Posted by Trixter on April 21, 2013

I was part of the first wave of people tackling the gigantic task of preserving personal computing gaming history in the early 1990s.  (I suppose pirating software in the 1980s counts too, but scanning materials and interviewing people began, for me, in the 1990s.)  Without connecting to others or knowing what was out there, I started to hoard software and hardware where financially possible and appropriate.  I collected software I considered hidden gems, that should be given their due in some public forum before being forgotten.  I grabbed many Tandy 1000s and other early PCs to ensure various works could be run and studied.  I was an original member of the abandonware movement.  I wrote articles on how to get old software running on modern machines, and contributed to software that did the same.  I co-founded the world’s largest gaming database so that information about these works could be consumed and researched by millions.

I did this all before Y2K.  When you’re the only guy shouting in a crowd, you tend to look the lunatic, and that’s pretty much how most of my friends and family saw me.

Look around the preservation landscape today and much of what I was working towards for years has come to pass.  There are many vintage hardware and software museums, both physical and virtual, including some dedicated to gaming.  There are some wonderful emulators that get closer and closer to the real thing each year.  There are even some curated collections online.  (There are many more curated collections offline, orders of magnitude larger than what is online, but in a decade or so I believe these will move online as well.)  Most importantly, there are established communities that support these efforts.  All in all, I’m pretty happy with how things have turned out.

Looking around all of my possessions inside my home, I see the fallout of what I was trying to accomplish many years ago.  I see no less than five PCjrs, three identical Tandy 1000s, three identical IBM PC 5150s, and multiples of Macs, Apples, C64s, and Amigas.  I see crates and bookshelves and closets filled with hardware and software.  I see clutter where there should be a nice desk for displaying a computer in a respectful way, or an easy chair for reading or watching TV.  It’s too much.  It’s time to let most of it go, and focus like a laser on the things that are the most important.  I will be disseminating most of my collection, both software and hardware, in the following year.

What I will continue to do, however, is archive and preserve software, as there is still a ton of IBM PC software from the 1980s that has not yet been released into the wild.  I am also committed to creating the “sound card museum” project I keep threatening to do.  To those ends, I will retain a few systems that will allow me to achieve both of those goals.

So, I’ll still keep buying and collecting vintage software — the difference is, I won’t retain the software after preserving it.  Consider me a vintage personal computing clearing house.
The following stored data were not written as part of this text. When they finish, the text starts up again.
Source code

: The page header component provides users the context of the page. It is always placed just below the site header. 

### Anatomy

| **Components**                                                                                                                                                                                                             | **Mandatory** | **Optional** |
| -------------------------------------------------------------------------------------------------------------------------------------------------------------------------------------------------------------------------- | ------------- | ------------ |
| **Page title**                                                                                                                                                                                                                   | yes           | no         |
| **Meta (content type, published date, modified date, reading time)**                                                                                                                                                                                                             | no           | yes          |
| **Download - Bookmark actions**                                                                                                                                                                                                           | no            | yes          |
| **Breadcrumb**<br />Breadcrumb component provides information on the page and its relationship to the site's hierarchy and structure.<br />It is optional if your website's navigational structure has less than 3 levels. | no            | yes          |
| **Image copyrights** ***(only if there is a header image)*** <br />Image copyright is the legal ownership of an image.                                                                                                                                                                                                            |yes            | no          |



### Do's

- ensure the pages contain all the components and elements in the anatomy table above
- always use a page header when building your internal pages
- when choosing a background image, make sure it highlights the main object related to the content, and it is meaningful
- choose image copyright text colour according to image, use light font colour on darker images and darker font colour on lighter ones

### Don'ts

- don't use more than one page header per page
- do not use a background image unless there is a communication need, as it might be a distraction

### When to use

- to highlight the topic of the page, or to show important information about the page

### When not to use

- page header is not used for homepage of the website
Posted in Family, Gaming, Home Ownership, Lifehacks, MobyGames, Software Piracy, Vintage Computing | Tagged: , , | 11 Comments »

PCjr talk cancelled

Posted by Trixter on April 18, 2013

Our basement flooded due to Illinois floodrains, and we also had some issues regarding our roller scooters so I will not be traveling to notacon; there will be no PCjr talk this weekend.

Posted in Uncategorized | 4 Comments »

PCjr Presentation Details

Posted by Trixter on April 16, 2013

As previously mentioned, I’ll be giving my PCjr history/hacking talk “Admiring one of IBM’s Biggest Mistakes” this weekend in Cleveland, OH at NOTACON, but I didn’t know the exact details until a few days ago, so here they are:  My talk is at 1pm Saturday, plenty of time to wake up, find some lunch, and  settle in.  (I say this to reassure myself, not give instructions to potential audience members.  I will likely be freaking out about the PCjr-to-projector hookup, since the jr’s video output is not quite spec.)

Because they gave me a larger time slot, the talk has been expanded from 50 minutes to 90 minutes.  There will be some media to watch, as well as a real PCjr showing off its more unique features.

I’m not sure what to do with the extra time — I’ll have the room for 2.5 hours, and I can’t imagine people having more than 5 minutes’ worth of questions.  How to fill the time?  Boot up the original first version of King’s Quest (which has additional functionality on PCjr) on the projector and let people have at it?  Connect it to the internet and join an IRC channel?  Take game requests?  Show off additional software that supported the PCjr?  I’m open to suggestions.

Rumor has it I might have something silly to submit into the wild compo.  Maybe.

Posted in Entertainment, Vintage Computing | Leave a Comment »

The PCjr: Wasn’t That a Time!

Posted by Trixter on March 6, 2013

2013 is the 30th anniversary of the IBM PCjr, and heck, I love that little machine too much to let an opportunity like this go by without educating the unwilling public about it.  So, I’ll be giving a presentation on the PCjr at NOTACON 10 in Cleveland OH in April, and again at the Vintage Computer Festival Midwest in September in Lombard, Illinois (more on VCFMW as the website becomes available).  The title is “Admiring one of IBM’s biggest mistakes: The IBM PCjr” and I will be covering what the PCjr was, its strengths and weaknesses, how it flopped so incredibly hard, and how it managed to change the home computer industry anyway.  Also, old hardware withstanding, I will have a PCjr with me to demonstrate a few things, so you can gawk at or admire it at your discretion.

What’s this pee-sea-june-your I speak of?  Well, I’ll let Ebeneezer Scrooge and Bob Cratchet explain:

Posted in Vintage Computing | 4 Comments »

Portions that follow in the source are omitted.